Amongst the best English violin makers, Banks is particularly celebrated for his great output of cellos, made on good proportions and in particularly distinctive styles based on Stainer and Amati. Banks is unusual for the period in working outside London throughout his career, which was spent in his home town of Salisbury in Wiltshire. Born there in 1727, his apprenticeship was made with his uncle, William Hutoft from 1741, whose workshop in Catherine Street he inherited after Hutoft’s death in 1747. Nothing is known of Hutoft’s trade and there are no instruments known bearing his name, but Banks’ early occupation was with keyboard instruments and an English Guitar or Cittern is known bearing an original label dated 1757. His violins and cellos first appear from about 1775 and are very much in the style of other London makers of the period, most notably William Forster, both makers employing a very similar deep red-brown varnish, which is a point of distinction throughout Banks’ work. Banks then began to supply instruments to the London dealers Longman & Broderip and many of his instruments bear their brand. Banks himself then started to brand and stamp his work profusely on most parts of the interior and on the back. Banks’ work is meticulous and very stylish, although the Stainer model employed most commonly is high-arched and deeply scooped around the edge. The pegbox is distinctive, with a very slender swan-necked throat. The cellos perform particularly well and are much-sought after, but violas are generally of small proportions.

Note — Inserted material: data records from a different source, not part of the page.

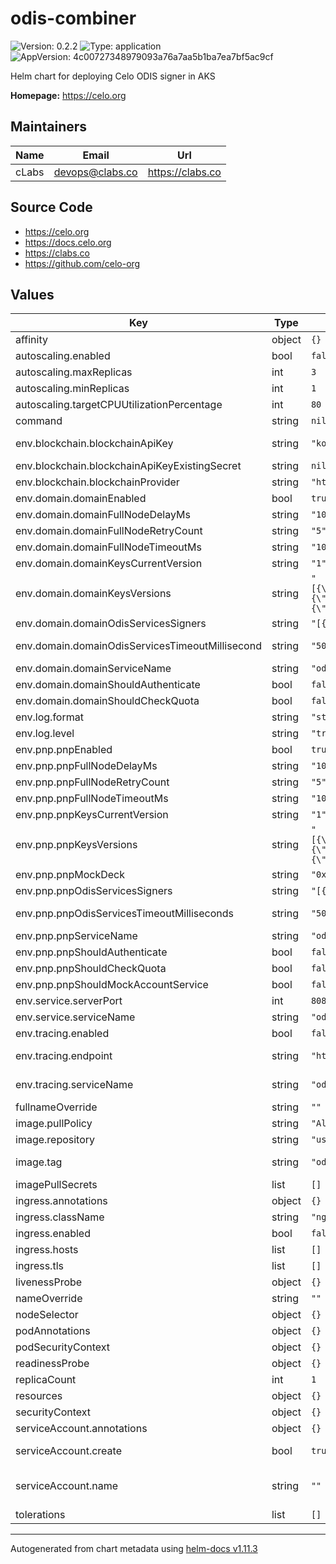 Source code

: # odis-combiner

![Version: 0.2.2](https://img.shields.io/badge/Version-0.2.2-informational?style=flat-square) ![Type: application](https://img.shields.io/badge/Type-application-informational?style=flat-square) ![AppVersion: 4c00727348979093a76a7aa5b1ba7ea7bf5ac9cf](https://img.shields.io/badge/AppVersion-4c00727348979093a76a7aa5b1ba7ea7bf5ac9cf-informational?style=flat-square)

Helm chart for deploying Celo ODIS signer in AKS

**Homepage:** <https://celo.org>

## Maintainers

| Name | Email | Url |
| ---- | ------ | --- |
| cLabs | <devops@clabs.co> | <https://clabs.co> |

## Source Code

* <https://celo.org>
* <https://docs.celo.org>
* <https://clabs.co>
* <https://github.com/celo-org>

## Values

| Key | Type | Default | Description |
|-----|------|---------|-------------|
| affinity | object | `{}` | Kubernetes pod affinity |
| autoscaling.enabled | bool | `false` | Enable autoscaling |
| autoscaling.maxReplicas | int | `3` | Maximum replicas |
| autoscaling.minReplicas | int | `1` | Minimum replicas |
| autoscaling.targetCPUUtilizationPercentage | int | `80` | CPU target utilization |
| command | string | `nil` | Optional command to execute |
| env.blockchain.blockchainApiKey | string | `"kong-api-key"` | Env. Var BLOCKCHAIN_API_KEY. Won't be used if blockchainApiKeyExistingSecret is defined |
| env.blockchain.blockchainApiKeyExistingSecret | string | `nil` | Existing secret for Env. Var BLOCKCHAIN_API_KEY. |
| env.blockchain.blockchainProvider | string | `"https://alfajores-forno.celo-testnet.org"` | Env. Var BLOCKCHAIN_PROVIDER. |
| env.domain.domainEnabled | bool | `true` | Env. Var DOMAINS_API_ENABLED. |
| env.domain.domainFullNodeDelayMs | string | `"100"` | Env. Var DOMAIN_FULL_NODE_DELAY_MS |
| env.domain.domainFullNodeRetryCount | string | `"5"` | Env. Var DOMAIN_FULL_NODE_RETRY_COUNT |
| env.domain.domainFullNodeTimeoutMs | string | `"1000"` | Env. Var DOMAIN_FULL_NODE_TIMEOUT_MS |
| env.domain.domainKeysCurrentVersion | string | `"1"` | Env. Var DOMAIN_KEYS_CURRENT_VERSION |
| env.domain.domainKeysVersions | string | `"[{\"keyVersion\":1,\"threshold\":2,\"polynomial\":\"0200000000000000ec5b161ac167995bd17cc0e9cf3f79369efac1fff5b0f68ad0e83dca207e3fc41b8e20bc155ebb3416a7b3d87364490169032189aa7380c47a0a464864fbe0c106e803197ae4959165e7067b95775cee2c74a78d7a67406764f342e5a4b99a003a510287524c9437b12ebb0bfdc7ea46078b807d1b665966961784bd71c4227c272b01c0fcd19c5b92226c1aac324b010abef36192e8ff3abb25686b3e6707bc747b129c32e572b5850db8446bd8f0af9a3fbf6b579793002b1b68528ca4ac00\",\"pubKey\":\"7FsWGsFnmVvRfMDpzz95Np76wf/1sPaK0Og9yiB+P8QbjiC8FV67NBans9hzZEkBaQMhiapzgMR6CkZIZPvgwQboAxl65JWRZecGe5V3XO4sdKeNemdAZ2TzQuWkuZoA\"},{\"keyVersion\":2,\"threshold\":2,\"polynomial\":\"0200000000000000ec5b161ac167995bd17cc0e9cf3f79369efac1fff5b0f68ad0e83dca207e3fc41b8e20bc155ebb3416a7b3d87364490169032189aa7380c47a0a464864fbe0c106e803197ae4959165e7067b95775cee2c74a78d7a67406764f342e5a4b99a003a510287524c9437b12ebb0bfdc7ea46078b807d1b665966961784bd71c4227c272b01c0fcd19c5b92226c1aac324b010abef36192e8ff3abb25686b3e6707bc747b129c32e572b5850db8446bd8f0af9a3fbf6b579793002b1b68528ca4ac00\",\"pubKey\":\"7FsWGsFnmVvRfMDpzz95Np76wf/1sPaK0Og9yiB+P8QbjiC8FV67NBans9hzZEkBaQMhiapzgMR6CkZIZPvgwQboAxl65JWRZecGe5V3XO4sdKeNemdAZ2TzQuWkuZoA\"},{\"keyVersion\":3,\"threshold\":2,\"polynomial\":\"0200000000000000ec5b161ac167995bd17cc0e9cf3f79369efac1fff5b0f68ad0e83dca207e3fc41b8e20bc155ebb3416a7b3d87364490169032189aa7380c47a0a464864fbe0c106e803197ae4959165e7067b95775cee2c74a78d7a67406764f342e5a4b99a003a510287524c9437b12ebb0bfdc7ea46078b807d1b665966961784bd71c4227c272b01c0fcd19c5b92226c1aac324b010abef36192e8ff3abb25686b3e6707bc747b129c32e572b5850db8446bd8f0af9a3fbf6b579793002b1b68528ca4ac00\",\"pubKey\":\"7FsWGsFnmVvRfMDpzz95Np76wf/1sPaK0Og9yiB+P8QbjiC8FV67NBans9hzZEkBaQMhiapzgMR6CkZIZPvgwQboAxl65JWRZecGe5V3XO4sdKeNemdAZ2TzQuWkuZoA\"}]"` | Env. Var DOMAIN_KEYS_VERSIONS |
| env.domain.domainOdisServicesSigners | string | `"[{\"url\": \"https://staging-pgpnp-signer0.azurefd.net\", \"fallbackUrl\": \"http://52.154.55.35\"},{\"url\": \"https://staging-pgpnp-signer1.azurefd.net\", \"fallbackUrl\": \"http://13.89.116.218\"},{\"url\": \"https://staging-pgpnp-signer2.azurefd.net\", \"fallbackUrl\": \"http://20.84.128.169\"}]"` | Env. Var DOMAIN_ODIS_SERVICES_SIGNERS |
| env.domain.domainOdisServicesTimeoutMillisecond | string | `"5000"` | Env. Var DOMAIN_ODIS_SERVICES_TIMEOUT_MILLISECONDS |
| env.domain.domainServiceName | string | `"odis_combiner"` | Env. Var DOMAIN_SERVICE_NAME |
| env.domain.domainShouldAuthenticate | bool | `false` | Env. Var DOMAIN_SHOULD_AUTHENTICATE |
| env.domain.domainShouldCheckQuota | bool | `false` | Env. Var DOMAIN_SHOULD_CHECK_QUOTA |
| env.log.format | string | `"stackdriver"` | Env. Var LOG_FORMAT. |
| env.log.level | string | `"trace"` | Env. Var LOG_LEVEL. |
| env.pnp.pnpEnabled | bool | `true` | Env. Var PHONE_NUMBER_PRIVACY_API_ENABLED. |
| env.pnp.pnpFullNodeDelayMs | string | `"100"` | Env. Var PNP_FULL_NODE_DELAY_MS |
| env.pnp.pnpFullNodeRetryCount | string | `"5"` | Env. Var PNP_FULL_NODE_RETRY_COUNT |
| env.pnp.pnpFullNodeTimeoutMs | string | `"1000"` | Env. Var PNP_FULL_NODE_TIMEOUT_MS |
| env.pnp.pnpKeysCurrentVersion | string | `"1"` | Env. Var PNP_KEYS_CURRENT_VERSION |
| env.pnp.pnpKeysVersions | string | `"[{\"keyVersion\":1,\"threshold\":2,\"polynomial\":\"0200000000000000ec5b161ac167995bd17cc0e9cf3f79369efac1fff5b0f68ad0e83dca207e3fc41b8e20bc155ebb3416a7b3d87364490169032189aa7380c47a0a464864fbe0c106e803197ae4959165e7067b95775cee2c74a78d7a67406764f342e5a4b99a003a510287524c9437b12ebb0bfdc7ea46078b807d1b665966961784bd71c4227c272b01c0fcd19c5b92226c1aac324b010abef36192e8ff3abb25686b3e6707bc747b129c32e572b5850db8446bd8f0af9a3fbf6b579793002b1b68528ca4ac00\",\"pubKey\":\"7FsWGsFnmVvRfMDpzz95Np76wf/1sPaK0Og9yiB+P8QbjiC8FV67NBans9hzZEkBaQMhiapzgMR6CkZIZPvgwQboAxl65JWRZecGe5V3XO4sdKeNemdAZ2TzQuWkuZoA\"},{\"keyVersion\":2,\"threshold\":2,\"polynomial\":\"0200000000000000ec5b161ac167995bd17cc0e9cf3f79369efac1fff5b0f68ad0e83dca207e3fc41b8e20bc155ebb3416a7b3d87364490169032189aa7380c47a0a464864fbe0c106e803197ae4959165e7067b95775cee2c74a78d7a67406764f342e5a4b99a003a510287524c9437b12ebb0bfdc7ea46078b807d1b665966961784bd71c4227c272b01c0fcd19c5b92226c1aac324b010abef36192e8ff3abb25686b3e6707bc747b129c32e572b5850db8446bd8f0af9a3fbf6b579793002b1b68528ca4ac00\",\"pubKey\":\"7FsWGsFnmVvRfMDpzz95Np76wf/1sPaK0Og9yiB+P8QbjiC8FV67NBans9hzZEkBaQMhiapzgMR6CkZIZPvgwQboAxl65JWRZecGe5V3XO4sdKeNemdAZ2TzQuWkuZoA\"},{\"keyVersion\":3,\"threshold\":2,\"polynomial\":\"0200000000000000ec5b161ac167995bd17cc0e9cf3f79369efac1fff5b0f68ad0e83dca207e3fc41b8e20bc155ebb3416a7b3d87364490169032189aa7380c47a0a464864fbe0c106e803197ae4959165e7067b95775cee2c74a78d7a67406764f342e5a4b99a003a510287524c9437b12ebb0bfdc7ea46078b807d1b665966961784bd71c4227c272b01c0fcd19c5b92226c1aac324b010abef36192e8ff3abb25686b3e6707bc747b129c32e572b5850db8446bd8f0af9a3fbf6b579793002b1b68528ca4ac00\",\"pubKey\":\"7FsWGsFnmVvRfMDpzz95Np76wf/1sPaK0Og9yiB+P8QbjiC8FV67NBans9hzZEkBaQMhiapzgMR6CkZIZPvgwQboAxl65JWRZecGe5V3XO4sdKeNemdAZ2TzQuWkuZoA\"}]"` | Env. Var PNP_KEYS_VERSIONS |
| env.pnp.pnpMockDeck | string | `"0xbf8a2b73baf8402f8fe906ad3f42b560bf14b39f7df7797ece9e293d6f162188"` | Env. Var PNP_MOCK_DECK |
| env.pnp.pnpOdisServicesSigners | string | `"[{\"url\": \"https://staging-pgpnp-signer0.azurefd.net\", \"fallbackUrl\": \"http://52.154.55.35\"},{\"url\": \"https://staging-pgpnp-signer1.azurefd.net\", \"fallbackUrl\": \"http://13.89.116.218\"},{\"url\": \"https://staging-pgpnp-signer2.azurefd.net\", \"fallbackUrl\": \"http://20.84.128.169\"}]"` | Env. Var PNP_ODIS_SERVICES_SIGNERS |
| env.pnp.pnpOdisServicesTimeoutMilliseconds | string | `"5000"` | Env. Var PNP_ODIS_SERVICES_TIMEOUT_MILLISECONDS |
| env.pnp.pnpServiceName | string | `"odis_combiner"` | Env. Var PNP_SERVICE_NAME |
| env.pnp.pnpShouldAuthenticate | bool | `false` | Env. Var PNP_SHOULD_AUTHENTICATE |
| env.pnp.pnpShouldCheckQuota | bool | `false` | Env. Var PNP_SHOULD_CHECK_QUOTA |
| env.pnp.pnpShouldMockAccountService | bool | `false` |  |
| env.service.serverPort | int | `8081` | Env. Var SERVICE_PORT |
| env.service.serviceName | string | `"odis-combiner"` | Env. Var SERVICE_NAME |
| env.tracing.enabled | bool | `false` | Enable tracing |
| env.tracing.endpoint | string | `"https://<GRAFANA_AGENT_URL>/api/traces"` | Env. Var TRACER_ENDPOINT. If enabled is false, will not be added to the deployment. |
| env.tracing.serviceName | string | `"odis-combiner-env-cluster"` | Env. Var TRACING_SERVICE_NAME. If enabled is false, will not be added to the deployment. |
| fullnameOverride | string | `""` | Chart full name override |
| image.pullPolicy | string | `"Always"` | Image pullpolicy |
| image.repository | string | `"us-west1-docker.pkg.dev/devopsre/social-connect/odis-combiner"` | Image repository |
| image.tag | string | `"odis-combiner-3.3.0"` | Image tag Overrides the image tag whose default is the chart appVersion. |
| imagePullSecrets | list | `[]` | Image pull secrets |
| ingress.annotations | object | `{}` | Ingress annotations |
| ingress.className | string | `"nginx"` | Ingress class name |
| ingress.enabled | bool | `false` | Enable ingress resource |
| ingress.hosts | list | `[]` | Ingress hostnames |
| ingress.tls | list | `[]` | Ingress TLS configuration |
| livenessProbe | object | `{}` | Liveness probe configuration |
| nameOverride | string | `""` | Chart name override |
| nodeSelector | object | `{}` | Kubernetes node selector |
| podAnnotations | object | `{}` | Custom pod annotations |
| podSecurityContext | object | `{}` | Custom pod security context |
| readinessProbe | object | `{}` | Readiness probe configuration |
| replicaCount | int | `1` | Number of deployment replicas |
| resources | object | `{}` | Container resources |
| securityContext | object | `{}` | Custom container security context |
| serviceAccount.annotations | object | `{}` | Annotations to add to the service account |
| serviceAccount.create | bool | `true` | Specifies whether a service account should be created |
| serviceAccount.name | string | `""` | The name of the service account to use. If not set and create is true, a name is generated using the fullname template |
| tolerations | list | `[]` | Kubernetes tolerations |

----------------------------------------------
Autogenerated from chart metadata using [helm-docs v1.11.3](https://github.com/norwoodj/helm-docs/releases/v1.11.3)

Benjamin died in 1795 and three sons, Benjamin ll, James and Henry, continued in the profession, although Henry worked chiefly with keyboard instruments. All three brothers ultimately moved to Liverpool, where Benjamin died in 1820 and Henry in 1830. Several instruments left in the premises after the death of James in 1831 were acquired by the Palmer brothers, and were finished and resold by London dealers.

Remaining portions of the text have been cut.